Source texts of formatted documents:
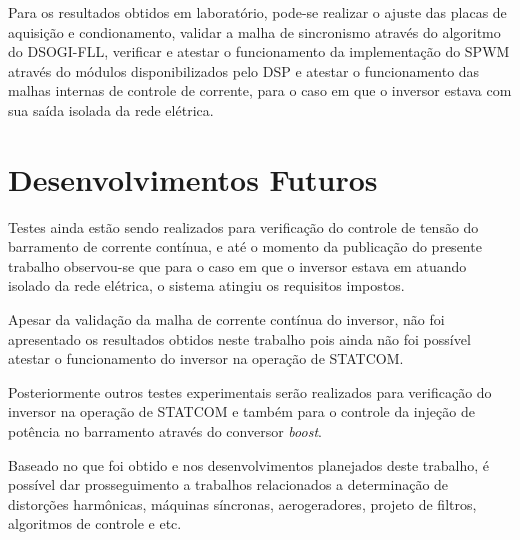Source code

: Para os resultados obtidos em laboratório, pode-se realizar o ajuste das placas de aquisição e condionamento, validar a malha de sincronismo 
através do algoritmo do DSOGI-FLL, verificar e atestar o funcionamento da implementação do SPWM através do módulos 
disponibilizados pelo DSP e atestar o funcionamento das malhas internas de controle de corrente, para o caso em que o inversor 
estava com sua saída isolada da rede elétrica. 

\section{Desenvolvimentos Futuros}

Testes ainda estão sendo realizados para verificação do controle de tensão do barramento de corrente contínua, e até o momento 
da publicação do presente trabalho observou-se que para o caso em que o inversor estava em atuando isolado da rede elétrica, 
o sistema atingiu os requisitos impostos.

Apesar da validação da malha de corrente contínua do inversor, não foi apresentado os resultados obtidos neste trabalho
pois ainda não foi possível atestar o funcionamento do inversor na operação de STATCOM. 

Posteriormente outros testes experimentais serão realizados para verificação do inversor na operação de STATCOM e também 
para o controle da injeção de potência no barramento através do conversor \textit{boost}.

Baseado no que foi obtido e nos desenvolvimentos planejados deste trabalho, é possível dar prosseguimento a trabalhos relacionados a 
determinação de distorções harmônicas, máquinas síncronas, aerogeradores, projeto de filtros, algoritmos de controle e etc.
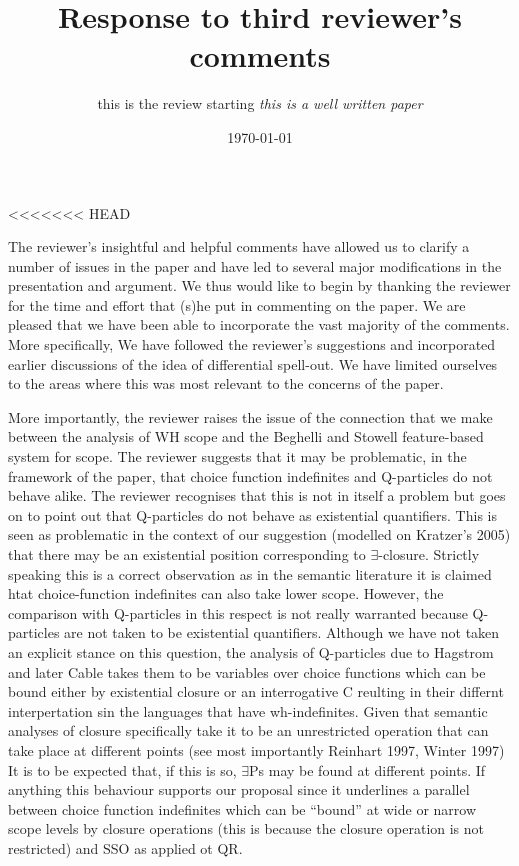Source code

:\documentclass[11pt]{article}
\begin{document}
<<<<<<< HEAD
\title{Response to third reviewer's comments}
\author{this is the review starting \textit{this is a well written paper}}
\date{\today}

\maketitle


The reviewer's insightful and helpful comments have allowed us to clarify a number of issues in the paper and have led to several major modifications in the presentation and argument. We thus would like to begin by thanking the reviewer for the time and effort that (s)he put in commenting on the paper. We are pleased that we have been able to incorporate the vast majority of the comments.  More specifically, We have followed the reviewer's suggestions and incorporated earlier discussions of the idea of differential spell-out.  We have limited ourselves to the areas where this was most relevant to the concerns of the paper.

More importantly, the reviewer raises the issue of the connection that we make between the analysis of WH scope and the Beghelli and Stowell feature-based system for scope.  The reviewer suggests that it may be problematic, in the framework of the paper, that choice function  indefinites and Q-particles do not behave alike.  The reviewer recognises that this is not in itself a problem but goes on to point out that  Q-particles do not behave as existential quantifiers.  This is seen as problematic in the context of our suggestion (modelled on Kratzer's 2005) that there may be an existential position corresponding to $\exists$-closure.    Strictly speaking this is a correct observation as in the semantic literature it is claimed htat choice-function indefinites can also take lower scope.  However, the comparison with Q-particles in this respect is not really warranted because Q-particles are not taken to be existential quantifiers.  Although we have not taken an explicit stance on this question, the analysis of Q-particles due to Hagstrom and later Cable takes them to be variables over choice functions which can be bound either by existential closure or an interrogative C reulting in their differnt interpertation sin the languages that have wh-indefinites. Given that semantic analyses of closure specifically take it to be an unrestricted operation that can take place at different points (see most importantly Reinhart 1997, Winter 1997)  It is to be expected that, if this is so, $\exists$Ps may be found at different points.   If anything this behaviour supports our proposal since it underlines a parallel between choice function indefinites which can be ``bound'' at wide or narrow scope levels by closure operations (this is because the closure operation is not restricted) and SSO as applied ot QR.
\end{document}
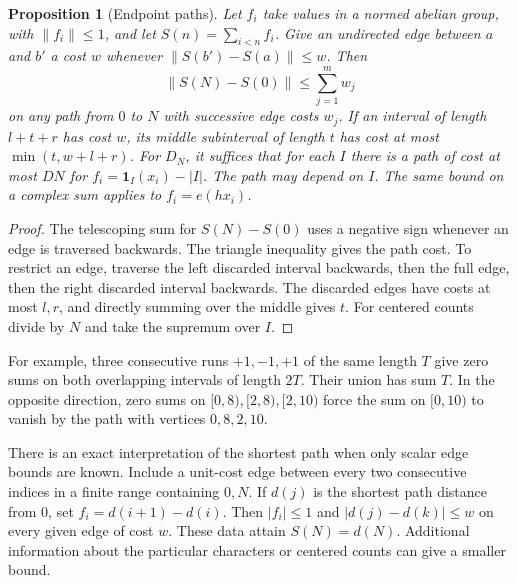 \documentclass[11pt]{article}
\newtheorem{proposition}[theorem]{Proposition}
\begin{document}
\begin{proposition}[Endpoint paths]\label{prop:path}
Let \(f_i\) take values in a normed abelian group, with \(\|f_i\|\le1\), and let \(S(n)=\sum_{i<n}f_i\). Give an undirected edge between \(a\) and \(b'\) a cost \(w\) whenever \(\|S(b')-S(a)\|\le w\). Then
\[
 \|S(N)-S(0)\|\le\sum_{j=1}^m w_j
\]
on any path from \(0\) to \(N\) with successive edge costs \(w_j\). If an interval of length \(l+t+r\) has cost \(w\), its middle subinterval of length \(t\) has cost at most \(\min(t,w+l+r)\). For \(D_N\), it suffices that for each \(I\) there is a path of cost at most \(DN\) for \(f_i=\mathbf1_I(x_i)-|I|\). The path may depend on \(I\). The same bound on a complex sum applies to \(f_i=e(hx_i)\).
\end{proposition}
\begin{proof}
The telescoping sum for \(S(N)-S(0)\) uses a negative sign whenever an edge is traversed backwards. The triangle inequality gives the path cost. To restrict an edge, traverse the left discarded interval backwards, then the full edge, then the right discarded interval backwards. The discarded edges have costs at most \(l,r\), and directly summing over the middle gives \(t\). For centered counts divide by \(N\) and take the supremum over \(I\).
\end{proof}
For example, three consecutive runs \(+1,-1,+1\) of the same length \(T\) give zero sums on both overlapping intervals of length \(2T\). Their union has sum \(T\). In the opposite direction, zero sums on \([0,8),[2,8),[2,10)\) force the sum on \([0,10)\) to vanish by the path with vertices \(0,8,2,10\).

There is an exact interpretation of the shortest path when only scalar edge bounds are known. Include a unit-cost edge between every two consecutive indices in a finite range containing \(0,N\). If \(d(j)\) is the shortest path distance from \(0\), set \(f_i=d(i+1)-d(i)\). Then \(|f_i|\le1\) and \(|d(j)-d(k)|\le w\) on every given edge of cost \(w\). These data attain \(S(N)=d(N)\). Additional information about the particular characters or centered counts can give a smaller bound.
\end{document}
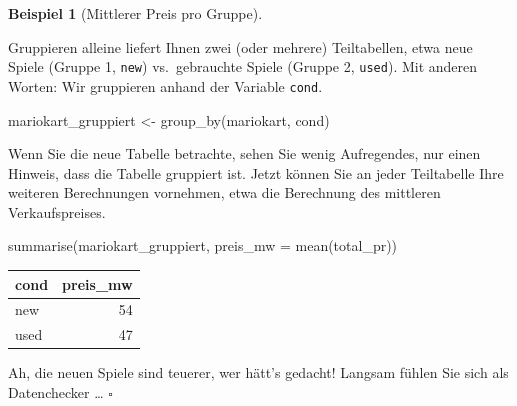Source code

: \documentclass[
  letterpaper,
  oneside,
  open=any]{scrbook}
\newenvironment{Shaded}{\begin{snugshade}}{\end{snugshade}}
\newcommand{\AttributeTok}[1]{\textcolor[rgb]{0.40,0.45,0.13}{#1}}
\newcommand{\FunctionTok}[1]{\textcolor[rgb]{0.28,0.35,0.67}{#1}}
\newcommand{\NormalTok}[1]{\textcolor[rgb]{0.00,0.23,0.31}{#1}}
\newcommand{\OtherTok}[1]{\textcolor[rgb]{0.00,0.23,0.31}{#1}}
\theoremstyle{definition}
\theoremstyle{definition}
\newtheorem{example}{Beispiel}[chapter]
\theoremstyle{definition}
\theoremstyle{remark}
\begin{document}
\begin{example}[Mittlerer Preis pro
Gruppe]\protect\hypertarget{exm-groupby}{}\label{exm-groupby}

Gruppieren alleine liefert Ihnen zwei (oder mehrere) Teiltabellen, etwa
neue Spiele (Gruppe 1, \texttt{new}) vs.~gebrauchte Spiele (Gruppe 2,
\texttt{used}). Mit anderen Worten: Wir gruppieren anhand der Variable
\texttt{cond}.

\begin{Shaded}
\begin{Highlighting}[]
\NormalTok{mariokart\_gruppiert }\OtherTok{\textless{}{-}} \FunctionTok{group\_by}\NormalTok{(mariokart, cond)}
\end{Highlighting}
\end{Shaded}

Wenn Sie die neue Tabelle betrachte, sehen Sie wenig Aufregendes, nur
einen Hinweis, dass die Tabelle gruppiert ist. Jetzt können Sie an jeder
Teiltabelle Ihre weiteren Berechnungen vornehmen, etwa die Berechnung
des mittleren Verkaufspreises.

\begin{Shaded}
\begin{Highlighting}[]
\FunctionTok{summarise}\NormalTok{(mariokart\_gruppiert, }\AttributeTok{preis\_mw =} \FunctionTok{mean}\NormalTok{(total\_pr))}
\end{Highlighting}
\end{Shaded}

\begin{longtable}[]{@{}lr@{}}
\toprule\noalign{}
cond & preis\_mw \\
\midrule\noalign{}
\endhead
\bottomrule\noalign{}
\endlastfoot
new & 54 \\
used & 47 \\
\end{longtable}

Ah, die neuen Spiele sind teuerer, wer hätt's gedacht! Langsam fühlen
Sie sich als Datenchecker \ldots{} \(\square\)

\end{example}
\end{document}
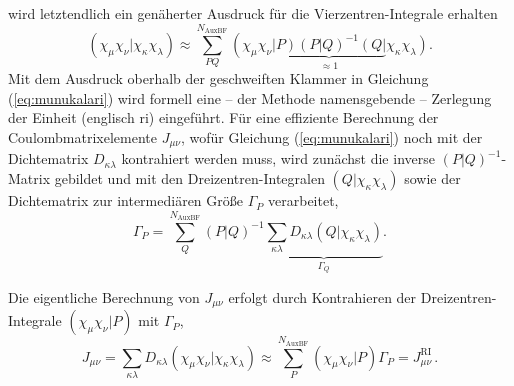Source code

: 	wird letztendlich ein genäherter Ausdruck für die Vierzentren-Integrale erhalten	
	\begin{equation}\label{eq:munukalari}
	\left(\chi_\mu\chi_\nu\vert\chi_\kappa\chi_\lambda\right)\approx\sum_{PQ}^{N_{\textrm{AuxBF}}}\left(\chi_\mu\chi_\nu\right.\underbrace{\left.\vert P\right)\left(P\vert Q\right)^{-1}\left(Q\vert\right.}_{\approx 1}\left.\chi_\kappa\chi_\lambda\right).		
	\end{equation}
	Mit dem Ausdruck oberhalb der geschweiften Klammer in Gleichung (\ref{eq:munukalari}) wird formell eine -- der Methode namensgebende -- Zerlegung der Einheit (englisch \acf{ri}) eingeführt.
	Für eine effiziente Berechnung der Coulombmatrixelemente $J_{\mu\nu}$, wofür Gleichung (\ref{eq:munukalari}) noch mit der Dichtematrix $D_{\kappa\lambda}$ kontrahiert werden muss, wird zunächst die inverse $\left(P\vert Q\right)^{-1}$-Matrix gebildet und mit den Dreizentren-Integralen $\left(Q\vert\chi_\kappa\chi_\lambda\right)$ sowie der Dichtematrix zur intermediären Größe $\Gamma_P$ verarbeitet,
	\begin{equation}
	\Gamma_P=\sum_Q^{N_{\textrm{AuxBF}}}\left(P\vert Q\right)^{-1}\underbrace{\sum_{\kappa\lambda}D_{\kappa\lambda}\left(Q\vert\chi_\kappa\chi_\lambda\right)}_{\Gamma_Q}.
	\end{equation}
	
	Die eigentliche Berechnung von $J_{\mu\nu}$ erfolgt durch Kontrahieren der Dreizentren-Integrale $\left(\chi_\mu\chi_\nu\vert P\right)$ mit $\Gamma_P$,
	\begin{equation}
	J_{\mu\nu}=\sum_{\kappa\lambda}D_{\kappa\lambda}\left(\chi_\mu\chi_\nu\vert\chi_\kappa\chi_\lambda\right)\approx\sum_{P}^{N_{\textrm{AuxBF}}}\left(\chi_\mu\chi_\nu\vert P\right)\Gamma_P=J_{\mu\nu}^{\textrm{RI}}\, .
	\end{equation}
	
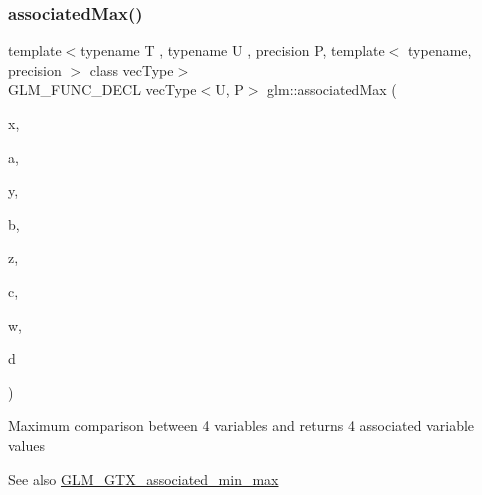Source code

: \subsubsection{\texorpdfstring{associated\+Max()}{associatedMax()}\hspace{0.1cm}{\footnotesize\ttfamily [11/12]}}
{\footnotesize\ttfamily template$<$typename T , typename U , precision P, template$<$ typename, precision $>$ class vec\+Type$>$ \\
G\+L\+M\+\_\+\+F\+U\+N\+C\+\_\+\+D\+E\+CL vec\+Type$<$U, P$>$ glm\+::associated\+Max (\begin{DoxyParamCaption}\item[{T}]{x,  }\item[{vec\+Type$<$ U, P $>$ const \&}]{a,  }\item[{T}]{y,  }\item[{vec\+Type$<$ U, P $>$ const \&}]{b,  }\item[{T}]{z,  }\item[{vec\+Type$<$ U, P $>$ const \&}]{c,  }\item[{T}]{w,  }\item[{vec\+Type$<$ U, P $>$ const \&}]{d }\end{DoxyParamCaption})}

Maximum comparison between 4 variables and returns 4 associated variable values \begin{DoxySeeAlso}{See also}
\hyperlink{group__gtx__associated__min__max}{G\+L\+M\+\_\+\+G\+T\+X\+\_\+associated\+\_\+min\+\_\+max} 
\end{DoxySeeAlso}
\mbox{\label{group__gtx__associated__min__max_ga3122fbe8133ea54749b10fb93e8a167e}} 

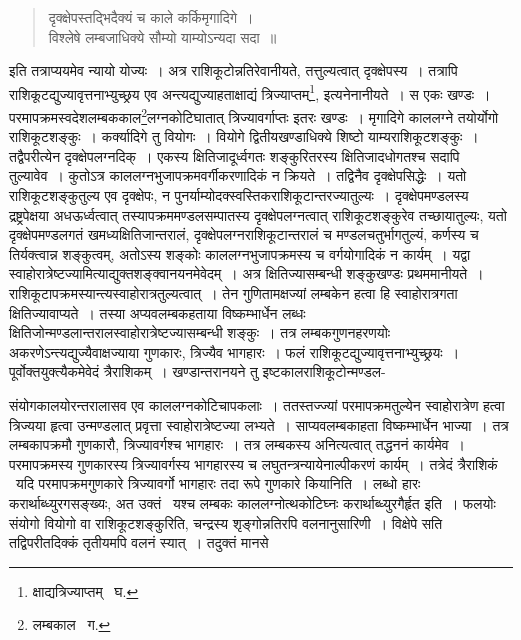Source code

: \documentclass[11pt, openany]{book}
\begin{document}
\begin{quote}
{\qt दृक्क्षेपस्तद्भिदैक्यं च काले कर्किमृगादिगे~।\\
विश्लेषे लम्बजाधिक्ये सौम्यो याम्योऽन्यदा सदा~॥}
\end{quote}
\begin{sloppypar} 
\noindent इति तत्राप्ययमेव न्यायो योज्यः~। अत्र राशिकूटोन्नतिरेवानीयते, तत्तुल्यत्वात् दृक्क्षेपस्य~। तत्रापि राशिकूटद्युज्यावृत्तनाभ्युच्छ्रय
एव {\qt अन्त्यद्युज्याहताक्षाद्यं त्रिज्याप्तम्}\renewcommand{\thefootnote}{१}\footnote{क्षाद्यत्रिज्याप्तम् \textendash\ घ.}, इत्यनेनानीयते~। स एकः खण्डः~। परमापक्रमस्वदेशलम्बककाल\renewcommand{\thefootnote}{२}\footnote{लम्बकाल \textendash\ ग.}लग्नकोटिघातात् त्रिज्यावर्गाप्तः इतरः खण्डः~। मृगादिगे काललग्ने तयोर्योगो राशिकूटशङ्कुः~। कर्क्यादिगे तु वियोगः~। वियोगे द्वितीयखण्डाधिक्ये शिष्टो याम्यराशिकूटशङ्कुः~। तद्वैपरीत्येन दृक्क्षेपलग्नदिक्~। एकस्य क्षितिजादूर्ध्वगतः शङ्कुरितरस्य क्षितिजादधोगतश्च सदापि तुल्यावेव~। कुतोऽत्र काललग्नभुजापक्रमवर्गीकरणादिकं न क्रियते~। तद्विनैव दृक्क्षेपसिद्धेः~। यतो राशिकूटशङ्कुतुल्य एव दृक्क्षेपः, न पुनर्याम्योदक्स्वस्तिकराशिकूटान्तरज्यातुल्यः~। दृक्क्षेपमण्डलस्य द्रष्ट्रपेक्षया अधऊर्ध्वत्वात् तस्यापक्रममण्डलसम्पातस्य दृक्क्षेपलग्नत्वात् राशिकूटशङ्कुरेव तच्छायातुल्यः, यतो दृक्क्षेपमण्डलगतं खमध्यक्षितिजान्तरालं, दृक्क्षेपलग्नराशिकूटान्तरालं च मण्डलचतुर्भागतुल्यं,
कर्णस्य च तिर्यक्त्वान्न शङ्कुत्वम्, अतोऽस्य शङ्कोः काललग्नभुजापक्रमस्य च वर्गयोगादिकं न कार्यम्~। यद्वा
स्वाहोरात्रेष्टज्यामित्याद्युक्तशङ्क्वानयनमेवेदम्~। अत्र क्षितिज्यासम्बन्धी शङ्कुखण्डः प्रथममानीयते~।
राशिकूटापक्रमस्यान्त्यस्वाहोरात्रतुल्यत्वात्~। तेन गुणितामक्षज्यां लम्बकेन हत्वा हि स्वाहोरात्रगता क्षितिज्यावाप्यते~। तस्या अप्यवलम्बकहताया
विष्कम्भार्धेन लब्धः क्षितिजोन्मण्डलान्तरालस्वाहोरात्रेष्टज्यासम्बन्धी शङ्कुः~। तत्र लम्बकगुणनहरणयोः अकरणेऽन्त्यद्युज्यैवाक्षज्याया गुणकारः, त्रिज्यैव भागहारः~। फलं राशिकूटद्युज्यावृत्तनाभ्युच्छ्रयः~। पूर्वोक्तयुक्त्यैकमेवेदं त्रैराशिकम्~। खण्डान्तरानयने तु इष्टकालराशिकूटोन्मण्डल- 
\end{sloppypar} 
\newpage

\noindent संयोगकालयोरन्तरालासव एव काललग्नकोटिचापकलाः~। ततस्तज्ज्यां परमापक्रमतुल्येन स्वाहोरात्रेण हत्वा त्रिज्यया हृत्वा उन्मण्डलात् प्रवृत्ता स्वाहोरात्रेष्टज्या लभ्यते~। साप्यवलम्बकाहता विष्कम्भार्धेन भाज्या~। तत्र लम्बकापक्रमौ गुणकारौ, त्रिज्यावर्गश्च भागहारः~। तत्र लम्बकस्य अनित्यत्वात् तद्धननं कार्यमेव~। परमापक्रमस्य गुणकारस्य त्रिज्यावर्गस्य भागहारस्य च लघुतन्त्रन्यायेनाल्पीकरणं कार्यम्~। तत्रेदं त्रैराशिकं \textendash\ यदि परमापक्रमगुणकारे त्रिज्यावर्गो भागहारः तदा रूपे गुणकारे कियानिति~। लब्धो हारः करार्थाब्ध्युरगसङ्ख्यः, अत उक्तं \textendash\ {\qt यश्च लम्बकः काललग्नोत्थकोटिघ्नः करार्थाब्ध्युरगैर्हृत} इति~। फलयोः संयोगो वियोगो वा राशिकूटशङ्कुरिति, चन्द्रस्य शृङ्गोन्नतिरपि वलनानुसारिणी~। विक्षेपे सति तद्विपरीतदिक्कं तृतीयमपि वलनं स्यात्~। तदुक्तं मानसे \textendash  
\end{document}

Work item —
Show the lines above that have the word "underbrace".

Result for this exercise —
	\left(\chi_\mu\chi_\nu\vert\chi_\kappa\chi_\lambda\right)\approx\sum_{PQ}^{N_{\textrm{AuxBF}}}\left(\chi_\mu\chi_\nu\right.\underbrace{\left.\vert P\right)\left(P\vert Q\right)^{-1}\left(Q\vert\right.}_{\approx 1}\left.\chi_\kappa\chi_\lambda\right).		
	\Gamma_P=\sum_Q^{N_{\textrm{AuxBF}}}\left(P\vert Q\right)^{-1}\underbrace{\sum_{\kappa\lambda}D_{\kappa\lambda}\left(Q\vert\chi_\kappa\chi_\lambda\right)}_{\Gamma_Q}.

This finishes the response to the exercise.